*Work order*. Select and reproduce each line of the listing below that bears the string "from".

*The data*.
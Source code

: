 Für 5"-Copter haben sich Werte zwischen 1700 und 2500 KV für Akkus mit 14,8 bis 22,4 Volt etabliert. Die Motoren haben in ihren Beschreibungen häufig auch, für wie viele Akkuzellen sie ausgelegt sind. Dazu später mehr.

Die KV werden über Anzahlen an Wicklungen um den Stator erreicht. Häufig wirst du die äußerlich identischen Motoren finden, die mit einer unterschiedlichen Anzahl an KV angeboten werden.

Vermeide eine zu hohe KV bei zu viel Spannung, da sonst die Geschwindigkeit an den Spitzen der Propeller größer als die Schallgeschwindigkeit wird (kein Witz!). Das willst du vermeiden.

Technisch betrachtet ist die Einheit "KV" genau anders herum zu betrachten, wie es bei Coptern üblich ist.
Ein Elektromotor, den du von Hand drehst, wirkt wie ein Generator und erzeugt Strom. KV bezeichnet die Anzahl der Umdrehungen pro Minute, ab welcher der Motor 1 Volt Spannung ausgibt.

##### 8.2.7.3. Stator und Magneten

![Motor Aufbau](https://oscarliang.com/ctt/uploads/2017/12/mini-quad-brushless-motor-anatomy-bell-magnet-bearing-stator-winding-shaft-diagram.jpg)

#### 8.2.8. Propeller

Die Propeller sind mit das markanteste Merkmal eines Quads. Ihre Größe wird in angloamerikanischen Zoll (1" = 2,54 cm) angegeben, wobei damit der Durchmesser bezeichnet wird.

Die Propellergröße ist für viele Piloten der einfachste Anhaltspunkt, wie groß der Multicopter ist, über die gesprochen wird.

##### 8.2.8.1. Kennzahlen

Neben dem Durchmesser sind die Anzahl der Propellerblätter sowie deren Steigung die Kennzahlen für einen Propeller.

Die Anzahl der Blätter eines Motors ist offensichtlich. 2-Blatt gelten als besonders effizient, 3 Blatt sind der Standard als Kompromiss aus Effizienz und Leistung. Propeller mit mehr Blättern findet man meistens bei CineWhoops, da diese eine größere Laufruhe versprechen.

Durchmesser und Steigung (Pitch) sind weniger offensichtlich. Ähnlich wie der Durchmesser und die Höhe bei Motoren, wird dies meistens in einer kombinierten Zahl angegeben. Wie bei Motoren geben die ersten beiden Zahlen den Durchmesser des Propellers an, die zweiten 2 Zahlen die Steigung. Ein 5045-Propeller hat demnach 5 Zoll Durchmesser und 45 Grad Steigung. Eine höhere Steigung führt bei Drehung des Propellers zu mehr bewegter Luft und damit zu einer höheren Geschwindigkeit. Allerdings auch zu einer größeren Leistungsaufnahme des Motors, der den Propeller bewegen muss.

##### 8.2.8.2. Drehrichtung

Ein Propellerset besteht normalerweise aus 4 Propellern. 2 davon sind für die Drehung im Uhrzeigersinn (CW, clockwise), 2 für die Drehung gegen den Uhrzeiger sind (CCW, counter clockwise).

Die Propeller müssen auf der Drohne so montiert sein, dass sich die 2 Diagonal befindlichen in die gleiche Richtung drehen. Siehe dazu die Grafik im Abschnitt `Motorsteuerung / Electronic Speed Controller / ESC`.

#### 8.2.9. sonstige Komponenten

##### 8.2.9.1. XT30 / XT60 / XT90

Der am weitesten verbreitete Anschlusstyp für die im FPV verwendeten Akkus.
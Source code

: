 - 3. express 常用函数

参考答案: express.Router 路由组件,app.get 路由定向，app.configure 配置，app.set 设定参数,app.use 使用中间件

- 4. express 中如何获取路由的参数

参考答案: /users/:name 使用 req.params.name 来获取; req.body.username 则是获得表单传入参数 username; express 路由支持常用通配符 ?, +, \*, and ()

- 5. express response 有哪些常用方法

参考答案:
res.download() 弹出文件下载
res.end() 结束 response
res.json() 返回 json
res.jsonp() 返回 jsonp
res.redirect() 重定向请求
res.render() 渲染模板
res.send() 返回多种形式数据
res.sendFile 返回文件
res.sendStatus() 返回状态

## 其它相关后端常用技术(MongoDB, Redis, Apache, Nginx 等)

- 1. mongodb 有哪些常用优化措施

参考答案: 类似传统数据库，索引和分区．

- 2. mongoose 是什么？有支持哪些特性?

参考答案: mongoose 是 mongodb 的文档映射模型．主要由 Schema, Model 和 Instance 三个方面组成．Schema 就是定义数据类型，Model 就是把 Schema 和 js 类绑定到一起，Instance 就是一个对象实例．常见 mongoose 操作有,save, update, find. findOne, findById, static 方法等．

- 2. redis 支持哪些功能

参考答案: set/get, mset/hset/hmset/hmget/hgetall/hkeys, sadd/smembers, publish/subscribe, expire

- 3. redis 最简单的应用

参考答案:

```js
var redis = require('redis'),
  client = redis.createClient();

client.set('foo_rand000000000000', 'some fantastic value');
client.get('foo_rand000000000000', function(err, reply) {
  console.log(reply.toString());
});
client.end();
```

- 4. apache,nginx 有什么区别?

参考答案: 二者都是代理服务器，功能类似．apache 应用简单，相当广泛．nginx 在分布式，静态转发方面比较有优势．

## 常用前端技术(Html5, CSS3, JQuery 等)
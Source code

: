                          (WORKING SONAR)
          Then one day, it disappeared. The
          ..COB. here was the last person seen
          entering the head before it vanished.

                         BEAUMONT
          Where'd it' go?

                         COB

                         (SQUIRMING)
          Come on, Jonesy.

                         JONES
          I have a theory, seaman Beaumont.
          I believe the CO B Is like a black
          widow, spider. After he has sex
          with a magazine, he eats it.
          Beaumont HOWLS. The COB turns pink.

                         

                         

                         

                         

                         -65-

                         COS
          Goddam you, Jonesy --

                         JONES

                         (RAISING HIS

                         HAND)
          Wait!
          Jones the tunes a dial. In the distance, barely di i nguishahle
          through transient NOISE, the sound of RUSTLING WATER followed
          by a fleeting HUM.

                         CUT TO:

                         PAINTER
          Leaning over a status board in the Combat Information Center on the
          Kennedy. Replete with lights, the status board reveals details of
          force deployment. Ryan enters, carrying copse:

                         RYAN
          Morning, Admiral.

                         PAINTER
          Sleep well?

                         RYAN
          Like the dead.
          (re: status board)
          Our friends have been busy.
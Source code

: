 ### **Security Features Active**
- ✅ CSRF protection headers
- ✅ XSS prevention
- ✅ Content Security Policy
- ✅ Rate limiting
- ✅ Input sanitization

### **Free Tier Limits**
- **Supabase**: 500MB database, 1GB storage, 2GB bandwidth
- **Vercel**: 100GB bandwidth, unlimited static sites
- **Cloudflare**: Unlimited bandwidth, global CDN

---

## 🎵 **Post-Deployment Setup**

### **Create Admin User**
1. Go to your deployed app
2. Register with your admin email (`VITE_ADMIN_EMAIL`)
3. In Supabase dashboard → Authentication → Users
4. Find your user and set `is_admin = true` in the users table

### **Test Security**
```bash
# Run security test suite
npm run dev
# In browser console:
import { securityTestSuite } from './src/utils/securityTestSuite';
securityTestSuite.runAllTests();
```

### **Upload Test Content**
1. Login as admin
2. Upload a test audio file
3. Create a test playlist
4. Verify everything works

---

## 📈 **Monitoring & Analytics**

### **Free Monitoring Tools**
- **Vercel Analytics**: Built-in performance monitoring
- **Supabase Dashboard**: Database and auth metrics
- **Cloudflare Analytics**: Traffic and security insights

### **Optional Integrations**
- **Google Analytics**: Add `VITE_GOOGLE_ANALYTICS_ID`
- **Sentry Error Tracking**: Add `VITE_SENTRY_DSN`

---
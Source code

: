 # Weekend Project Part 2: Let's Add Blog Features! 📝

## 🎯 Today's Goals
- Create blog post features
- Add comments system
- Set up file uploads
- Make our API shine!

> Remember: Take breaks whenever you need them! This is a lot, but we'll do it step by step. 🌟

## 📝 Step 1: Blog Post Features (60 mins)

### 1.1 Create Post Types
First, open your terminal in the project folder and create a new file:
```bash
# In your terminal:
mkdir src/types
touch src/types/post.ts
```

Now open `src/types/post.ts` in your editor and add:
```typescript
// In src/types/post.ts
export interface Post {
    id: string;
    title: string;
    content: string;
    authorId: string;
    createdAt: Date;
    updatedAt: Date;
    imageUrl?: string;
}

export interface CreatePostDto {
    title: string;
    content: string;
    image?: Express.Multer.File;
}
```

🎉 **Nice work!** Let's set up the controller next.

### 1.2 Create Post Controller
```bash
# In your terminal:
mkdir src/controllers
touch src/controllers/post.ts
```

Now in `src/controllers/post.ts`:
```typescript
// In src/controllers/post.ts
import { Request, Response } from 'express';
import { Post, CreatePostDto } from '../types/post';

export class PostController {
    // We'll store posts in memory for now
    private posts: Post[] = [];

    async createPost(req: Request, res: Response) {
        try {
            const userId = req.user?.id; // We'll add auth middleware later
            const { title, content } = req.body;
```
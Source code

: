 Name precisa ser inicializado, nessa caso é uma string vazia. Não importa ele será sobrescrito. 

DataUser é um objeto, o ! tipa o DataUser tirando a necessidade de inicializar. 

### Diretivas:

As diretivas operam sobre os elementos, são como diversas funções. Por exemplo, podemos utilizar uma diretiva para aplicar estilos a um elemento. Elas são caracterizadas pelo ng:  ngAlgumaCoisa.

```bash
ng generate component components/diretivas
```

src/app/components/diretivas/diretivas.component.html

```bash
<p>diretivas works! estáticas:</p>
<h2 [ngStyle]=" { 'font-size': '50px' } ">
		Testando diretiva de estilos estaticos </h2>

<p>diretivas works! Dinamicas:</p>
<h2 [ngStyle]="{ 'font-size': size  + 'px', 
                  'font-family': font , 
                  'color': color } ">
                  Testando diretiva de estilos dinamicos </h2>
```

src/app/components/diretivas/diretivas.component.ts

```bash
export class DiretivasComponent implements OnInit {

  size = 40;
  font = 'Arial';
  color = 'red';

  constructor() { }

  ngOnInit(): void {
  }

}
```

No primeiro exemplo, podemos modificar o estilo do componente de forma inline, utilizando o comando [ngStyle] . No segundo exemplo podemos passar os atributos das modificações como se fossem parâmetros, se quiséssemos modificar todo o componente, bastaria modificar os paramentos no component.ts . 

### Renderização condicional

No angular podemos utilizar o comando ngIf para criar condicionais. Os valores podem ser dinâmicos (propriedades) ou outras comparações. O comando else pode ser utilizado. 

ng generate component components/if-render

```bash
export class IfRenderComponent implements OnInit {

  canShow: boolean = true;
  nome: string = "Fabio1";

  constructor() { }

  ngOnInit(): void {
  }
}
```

*Task solution*.
import { securityTestSuite } from './src/utils/securityTestSuite';
import { Request, Response } from 'express';
import { Post, CreatePostDto } from '../types/post';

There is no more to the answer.